[Collected data]
━━━━━━
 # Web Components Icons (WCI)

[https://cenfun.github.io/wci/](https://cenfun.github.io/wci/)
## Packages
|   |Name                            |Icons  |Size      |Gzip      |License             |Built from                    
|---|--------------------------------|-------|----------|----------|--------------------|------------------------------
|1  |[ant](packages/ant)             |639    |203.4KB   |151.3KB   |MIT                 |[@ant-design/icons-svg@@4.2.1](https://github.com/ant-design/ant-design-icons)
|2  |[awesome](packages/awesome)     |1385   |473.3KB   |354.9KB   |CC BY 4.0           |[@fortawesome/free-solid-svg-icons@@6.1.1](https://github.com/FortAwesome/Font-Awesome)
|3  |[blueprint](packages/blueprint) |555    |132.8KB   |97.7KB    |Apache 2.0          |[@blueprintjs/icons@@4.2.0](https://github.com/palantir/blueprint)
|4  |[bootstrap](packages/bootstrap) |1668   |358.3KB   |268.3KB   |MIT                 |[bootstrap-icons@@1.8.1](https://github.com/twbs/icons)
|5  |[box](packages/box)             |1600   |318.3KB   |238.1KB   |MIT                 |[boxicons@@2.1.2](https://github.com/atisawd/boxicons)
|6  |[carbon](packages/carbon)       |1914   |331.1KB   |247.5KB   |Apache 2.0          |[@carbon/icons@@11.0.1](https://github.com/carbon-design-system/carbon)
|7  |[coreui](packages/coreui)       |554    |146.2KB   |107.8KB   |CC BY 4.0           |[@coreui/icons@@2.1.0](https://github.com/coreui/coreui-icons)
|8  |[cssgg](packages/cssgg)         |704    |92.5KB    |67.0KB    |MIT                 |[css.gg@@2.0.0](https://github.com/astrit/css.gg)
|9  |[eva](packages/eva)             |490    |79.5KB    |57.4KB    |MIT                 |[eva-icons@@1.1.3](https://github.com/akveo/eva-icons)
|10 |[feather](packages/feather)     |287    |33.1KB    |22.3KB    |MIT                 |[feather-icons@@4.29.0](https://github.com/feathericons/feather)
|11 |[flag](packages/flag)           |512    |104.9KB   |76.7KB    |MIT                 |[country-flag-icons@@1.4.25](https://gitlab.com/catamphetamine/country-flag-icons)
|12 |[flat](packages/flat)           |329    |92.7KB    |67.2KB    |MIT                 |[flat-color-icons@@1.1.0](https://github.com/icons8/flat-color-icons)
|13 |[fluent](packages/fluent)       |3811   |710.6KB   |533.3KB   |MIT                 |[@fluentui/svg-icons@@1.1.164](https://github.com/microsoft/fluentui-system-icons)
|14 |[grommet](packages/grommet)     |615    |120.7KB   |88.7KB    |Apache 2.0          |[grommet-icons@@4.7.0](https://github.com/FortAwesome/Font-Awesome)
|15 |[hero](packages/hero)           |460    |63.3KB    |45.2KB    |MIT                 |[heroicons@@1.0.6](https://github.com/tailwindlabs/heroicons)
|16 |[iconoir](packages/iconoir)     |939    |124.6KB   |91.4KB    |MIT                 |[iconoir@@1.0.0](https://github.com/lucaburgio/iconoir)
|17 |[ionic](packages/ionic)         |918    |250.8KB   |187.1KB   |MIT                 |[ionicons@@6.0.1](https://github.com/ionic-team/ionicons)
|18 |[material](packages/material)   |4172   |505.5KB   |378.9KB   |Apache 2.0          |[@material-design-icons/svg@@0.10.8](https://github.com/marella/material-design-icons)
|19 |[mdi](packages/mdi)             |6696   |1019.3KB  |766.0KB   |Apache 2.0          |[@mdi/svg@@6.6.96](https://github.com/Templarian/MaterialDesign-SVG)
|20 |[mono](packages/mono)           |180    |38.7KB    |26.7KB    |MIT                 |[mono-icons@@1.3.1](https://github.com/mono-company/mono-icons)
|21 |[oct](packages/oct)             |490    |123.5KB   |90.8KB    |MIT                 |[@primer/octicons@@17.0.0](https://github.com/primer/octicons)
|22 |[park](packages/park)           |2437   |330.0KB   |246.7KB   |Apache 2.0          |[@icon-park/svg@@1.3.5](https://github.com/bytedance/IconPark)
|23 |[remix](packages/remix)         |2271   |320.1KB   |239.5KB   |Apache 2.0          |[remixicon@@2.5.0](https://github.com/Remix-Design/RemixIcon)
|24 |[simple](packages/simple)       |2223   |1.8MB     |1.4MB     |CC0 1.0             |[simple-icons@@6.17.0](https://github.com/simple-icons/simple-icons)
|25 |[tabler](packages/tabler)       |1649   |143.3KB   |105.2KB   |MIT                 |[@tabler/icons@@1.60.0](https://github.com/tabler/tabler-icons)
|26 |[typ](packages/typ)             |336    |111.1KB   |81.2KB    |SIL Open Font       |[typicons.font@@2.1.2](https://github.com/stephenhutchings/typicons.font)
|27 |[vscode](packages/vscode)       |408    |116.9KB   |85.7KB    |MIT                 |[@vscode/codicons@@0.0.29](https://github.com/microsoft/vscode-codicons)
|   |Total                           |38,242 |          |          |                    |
━━━━━━
§ INSTRUCTIONS TO FOLLOW
From the data, pick out every line that includes "microsoft".

§ WRITTEN ANSWER
|13 |[fluent](packages/fluent)       |3811   |710.6KB   |533.3KB   |MIT                 |[@fluentui/svg-icons@@1.1.164](https://github.com/microsoft/fluentui-system-icons)
|27 |[vscode](packages/vscode)       |408    |116.9KB   |85.7KB    |MIT                 |[@vscode/codicons@@0.0.29](https://github.com/microsoft/vscode-codicons)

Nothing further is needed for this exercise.